2015 With the film "Immortal Invisible" (produced with the National Filmboard of Canada and the Canada Council for the Arts and edited at Künstlerhaus Bethanien; never shown) attention is moving toward theology.
2017 Sees cave paintings in the Périgord and medieval Frescos. Much longer-term vision; the scale of time available to painting.
2018 Visits the Book of Kells while seeing a friend in Dublin. The invention of vowels. New way to engage with language. Language develops like any other apparatus. (discovering the futility outlines a set of human conditions. Ascetics.) Summers on Cape Breton Island; living outside;
Rebuilds truck and begins clearing land in Aspy Bay. With the painting "Yellow Bird," the paintings start to achieve a new sincerity.
2020 Pandemic. Second Summer clearing land; digs foundation.
2021 Cuts driveway through woods to clearing. First monochromes.
2022 Begins building summer studio on Cape Breton Island. First Frescos
2024 surfaces and values. Monochromes are sometimes paired with frescos and paintings. Constants.
2026 Marries Sophia. First summer in studio on Cape Breton Island.
AB. There's a lot of continuity in your work from 2005, when you're in Havana, until the painting 'Taste Test.' Then something changes. What made you go back to observation?
AW. The paintings started to seem like symbols. I was more interested in what's there.
So you get a job doing portraiture for a university of theologians. Did you paint from sittings?
Yes. The first portrait was for a Dean of Divinity and we talked, his work was accomplishments ...much younger, how to sum up a person's life in one picture. observation but you leave a lot out so there has to be a sense of how much is missing. Earl.

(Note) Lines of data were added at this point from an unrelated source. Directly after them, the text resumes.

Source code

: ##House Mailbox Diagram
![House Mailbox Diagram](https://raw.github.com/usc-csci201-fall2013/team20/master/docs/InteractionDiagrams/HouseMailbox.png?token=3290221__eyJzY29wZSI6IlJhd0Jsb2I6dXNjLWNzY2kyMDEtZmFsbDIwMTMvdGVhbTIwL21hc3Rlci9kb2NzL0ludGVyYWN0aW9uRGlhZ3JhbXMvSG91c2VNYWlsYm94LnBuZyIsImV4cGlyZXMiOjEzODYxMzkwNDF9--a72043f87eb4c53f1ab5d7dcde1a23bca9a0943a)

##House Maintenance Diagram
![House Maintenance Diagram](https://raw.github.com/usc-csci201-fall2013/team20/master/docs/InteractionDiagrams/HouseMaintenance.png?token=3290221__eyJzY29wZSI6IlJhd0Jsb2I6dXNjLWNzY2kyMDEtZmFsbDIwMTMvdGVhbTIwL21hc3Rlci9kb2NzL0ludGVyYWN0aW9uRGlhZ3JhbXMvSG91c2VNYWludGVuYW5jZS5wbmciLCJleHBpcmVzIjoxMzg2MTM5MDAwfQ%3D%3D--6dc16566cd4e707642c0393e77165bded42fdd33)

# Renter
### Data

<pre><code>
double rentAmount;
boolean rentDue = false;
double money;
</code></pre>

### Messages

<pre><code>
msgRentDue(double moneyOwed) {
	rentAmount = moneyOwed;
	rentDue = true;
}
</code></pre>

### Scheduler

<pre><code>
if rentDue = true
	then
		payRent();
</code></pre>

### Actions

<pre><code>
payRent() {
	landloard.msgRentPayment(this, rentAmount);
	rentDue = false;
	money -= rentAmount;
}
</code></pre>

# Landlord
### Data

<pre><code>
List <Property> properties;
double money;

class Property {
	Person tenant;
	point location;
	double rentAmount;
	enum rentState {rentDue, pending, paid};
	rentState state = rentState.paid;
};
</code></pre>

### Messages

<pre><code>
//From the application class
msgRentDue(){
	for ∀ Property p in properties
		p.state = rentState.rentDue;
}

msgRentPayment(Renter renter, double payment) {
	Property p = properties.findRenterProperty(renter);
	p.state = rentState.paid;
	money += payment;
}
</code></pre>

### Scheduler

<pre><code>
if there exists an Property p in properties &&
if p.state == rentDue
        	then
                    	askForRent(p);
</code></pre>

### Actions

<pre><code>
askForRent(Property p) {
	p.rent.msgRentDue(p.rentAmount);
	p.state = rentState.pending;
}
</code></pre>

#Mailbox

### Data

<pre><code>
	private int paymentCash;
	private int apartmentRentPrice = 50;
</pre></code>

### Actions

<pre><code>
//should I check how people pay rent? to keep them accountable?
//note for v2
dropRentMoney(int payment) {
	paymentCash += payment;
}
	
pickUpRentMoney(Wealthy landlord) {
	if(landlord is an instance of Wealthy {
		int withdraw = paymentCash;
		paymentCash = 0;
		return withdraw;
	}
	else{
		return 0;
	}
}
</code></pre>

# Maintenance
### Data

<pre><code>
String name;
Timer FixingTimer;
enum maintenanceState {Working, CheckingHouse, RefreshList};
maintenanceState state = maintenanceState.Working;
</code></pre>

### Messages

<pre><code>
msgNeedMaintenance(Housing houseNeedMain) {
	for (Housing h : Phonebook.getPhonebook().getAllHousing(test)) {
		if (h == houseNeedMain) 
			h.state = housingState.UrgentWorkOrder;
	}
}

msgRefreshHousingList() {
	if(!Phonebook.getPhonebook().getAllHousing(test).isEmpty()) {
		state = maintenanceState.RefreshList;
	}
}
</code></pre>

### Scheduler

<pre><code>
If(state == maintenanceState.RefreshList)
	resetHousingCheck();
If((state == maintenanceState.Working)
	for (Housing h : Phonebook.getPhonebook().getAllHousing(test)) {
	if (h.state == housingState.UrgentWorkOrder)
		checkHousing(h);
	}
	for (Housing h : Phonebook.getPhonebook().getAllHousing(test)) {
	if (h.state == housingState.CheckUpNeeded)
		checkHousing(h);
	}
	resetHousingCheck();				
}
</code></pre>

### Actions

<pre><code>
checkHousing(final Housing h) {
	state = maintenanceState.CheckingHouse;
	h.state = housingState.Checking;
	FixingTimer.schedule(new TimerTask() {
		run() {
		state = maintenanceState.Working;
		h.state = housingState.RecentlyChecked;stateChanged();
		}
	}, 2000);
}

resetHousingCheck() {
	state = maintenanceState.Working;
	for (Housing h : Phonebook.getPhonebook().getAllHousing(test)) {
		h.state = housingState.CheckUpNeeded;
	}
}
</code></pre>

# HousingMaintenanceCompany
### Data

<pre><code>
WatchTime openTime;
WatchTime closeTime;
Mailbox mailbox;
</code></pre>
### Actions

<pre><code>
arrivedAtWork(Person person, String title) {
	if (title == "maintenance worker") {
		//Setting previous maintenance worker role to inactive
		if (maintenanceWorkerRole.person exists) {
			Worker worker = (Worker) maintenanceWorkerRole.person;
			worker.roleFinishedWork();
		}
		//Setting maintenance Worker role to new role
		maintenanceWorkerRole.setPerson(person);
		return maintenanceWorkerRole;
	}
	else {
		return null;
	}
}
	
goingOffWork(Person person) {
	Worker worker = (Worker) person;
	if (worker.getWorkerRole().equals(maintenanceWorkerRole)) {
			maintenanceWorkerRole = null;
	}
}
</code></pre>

While you're doing these sittings, I guess privately you start making studies of evidence?
Yes.
Eventually you call these 'Proof Paintings.' From these studies you've got a chalk-line. The chalk-line is evidence of something, a missing body or, a subject missing from the center and you repeat this shape for years and refer to it as a constant, like a word or a number. All of these developments are happening in private. You know, when I first saw the painting "Yellow Bird"—
—you thought it was a joke.
Yes, it looks different to me now.
I know what you mean. It's the beginning of a commitment.
You also had monochromes with these incredible surfaces and it felt like there was a subject, but the subject in those was missing. How do you do think about your subject?
[long pause] Last week I was at the Gemäldegalerie and I noticed how people look at paintings, usually for about ten or fifteen seconds. Pretty fast. When a painting's on your own wall you see it in another way, maybe you look at the painting for two or three seconds in the morning or at night so that's thirty seconds in a week. Let's say about two minutes in a month. In a year, that's about thirty minutes. After three or four years you've seen the painting for an hour and a half or two hours but by now most of the topics have changed, subjects have come and gone. What's left on your wall is a surface and you either get the feeling it's empty, or the painting holds up.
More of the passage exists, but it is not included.